TORONTO — Ontario’s Chief Prevention Officer George Gritziotis has released his annual report highlighting significant improvements in workplace safety in the past year.

The Occupational Health and Safety in Ontario: 2015-16 Annual Report revealed that in 2015 Ontario had fewer occupational injury and illness claims, fewer critical injury events and fewer workplace fatalities.

Among the highlights identified by Gritziotis, over 106,000 workers were trained in the new Working at Heights training program in 12 months, and a new all-sector noise regulation, created under the Occupational Health and Safety Act, was introduced.

Ministry of Labour statistics indicated there were 226 workplace-related fatalities in 2015, including 72 traumatic fatalities and 154 occupational disease fatalities.

In 2015 there were

51,570 lost-time injury claims, 122,133 no-lost-time injury claims, 476 claims per day and 873 critical injury events reported to the Ministry of Labour — 13.75 for every 100,000 workers.

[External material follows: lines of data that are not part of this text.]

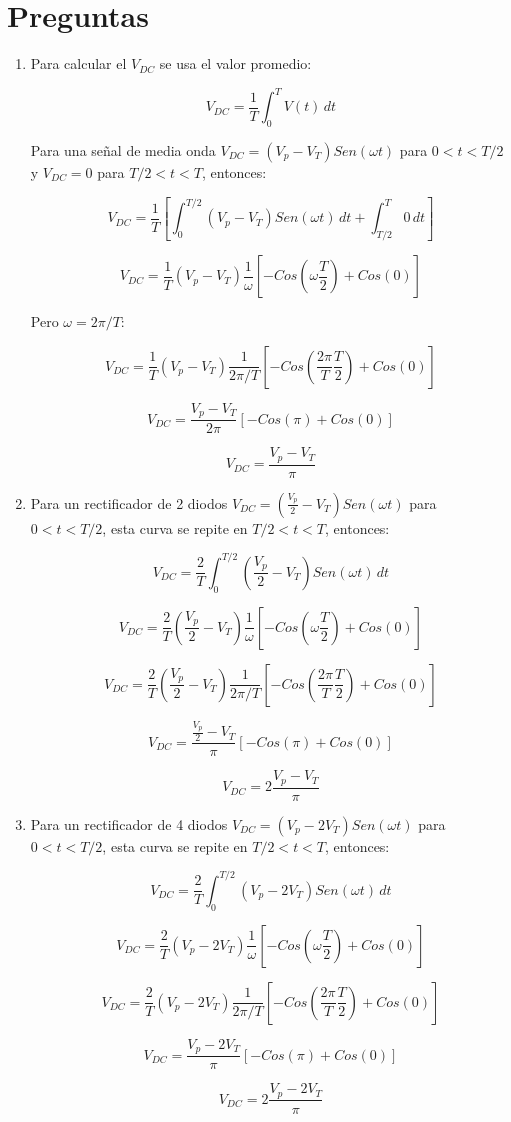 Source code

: \section{Preguntas}

\begin{enumerate}
	\item Para calcular el $V_{DC}$ se usa el valor promedio:
	
	\[
	V_{DC} = \frac{1}{T} \int_{0}^{T} V(t)\,dt
	\]
	
	Para una señal de media onda $V_{DC} = (V_p-V_T) Sen(\omega t)$ para $0<t<T/2$ y $V_{DC} = 0$ para $T/2<t<T$, entonces:
	
	\[
	V_{DC} = \frac{1}{T} [\int_{0}^{T/2} (V_p-V_T) Sen(\omega t)\,dt + \int_{T/2}^{T} 0\,dt]
	\]
	
	\[
	V_{DC} = \frac{1}{T} (V_p-V_T) \frac{1}{\omega} [-Cos(\omega \frac{T}{2}) + Cos(0)]
	\]
	
	Pero $\omega = 2\pi / T$:
	
	\[
	V_{DC} = \frac{1}{T} (V_p-V_T) \frac{1}{2\pi / T} [-Cos(\frac{2\pi}{T} \frac{T}{2}) + Cos(0)]
	\]
	
	\[
	V_{DC} = \frac{V_p-V_T}{2\pi} [-Cos(\pi) + Cos(0)]
	\]
	
	\[
	V_{DC} = \frac{V_p-V_T}{\pi}
	\]
	
	\item Para un rectificador de 2 diodos $V_{DC} = (\frac{V_p}{2}-V_T) Sen(\omega t)$ para $0<t<T/2$, esta curva se repite en $T/2<t<T$, entonces:
	
	\[
	V_{DC} = \frac{2}{T} \int_{0}^{T/2} (\frac{V_p}{2}-V_T) Sen(\omega t)\,dt
	\]
	
	\[
	V_{DC} = \frac{2}{T} (\frac{V_p}{2}-V_T) \frac{1}{\omega} [-Cos(\omega \frac{T}{2}) + Cos(0)]
	\]
	
	\[
	V_{DC} = \frac{2}{T} (\frac{V_p}{2}-V_T) \frac{1}{2\pi / T} [-Cos(\frac{2\pi}{T} \frac{T}{2}) + Cos(0)]
	\]
	
	\[
	V_{DC} = \frac{\frac{V_p}{2}-V_T}{\pi} [-Cos(\pi) + Cos(0)]
	\]
	
	\[
	V_{DC} = 2\frac{V_p-V_T}{\pi}
	\]
	
	\item Para un rectificador de 4 diodos $V_{DC} = (V_p-2V_T) Sen(\omega t)$ para $0<t<T/2$, esta curva se repite en $T/2<t<T$, entonces:
	
	\[
	V_{DC} = \frac{2}{T} \int_{0}^{T/2} (V_p-2V_T) Sen(\omega t)\,dt
	\]
	
	\[
	V_{DC} = \frac{2}{T} (V_p-2V_T) \frac{1}{\omega} [-Cos(\omega \frac{T}{2}) + Cos(0)]
	\]
	
	\[
	V_{DC} = \frac{2}{T} (V_p-2V_T) \frac{1}{2\pi / T} [-Cos(\frac{2\pi}{T} \frac{T}{2}) + Cos(0)]
	\]
	
	\[
	V_{DC} = \frac{V_p-2V_T}{\pi} [-Cos(\pi) + Cos(0)]
	\]
	
	\[
	V_{DC} = 2\frac{V_p-2V_T}{\pi}
	\]
\end{enumerate}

Lost-time injury claims were down 5.1 percent since 2006 and 3.9 percent since 2014.

Traumatic fatalities were down 11.1 percent in 2015 from the year before.

Ministry stats revealed workplace enforcement efforts rose significantly in 2015-2016. Field visits were up 5.9 percent from the year before, workplace visits rose five percent and there were 127,088 orders for non-compliance — down 3.1 percent from 2014.

"Going forward we will continue to address the highest risks in occupational health and safety, such as occupational disease exposures, and target certain sectors where the incidence of injury, illness and fatality is persistently high," said Gritziotis in a statement.

"We will also turn our attention to issues of growing importance such as violence in the healthcare sector and workplace mental health and increase support to all businesses with tailored supports for small businesses and vulnerable worker groups."

The report also noted the establishment of a new occupational health clinic for Ontario workers in eastern Ontario to improve access to occupational health and safety services across the province.

The provincial government has established new standards to improve the quality and consistency of training for joint health and safety committee members and strengthen workplace internal responsibility systems.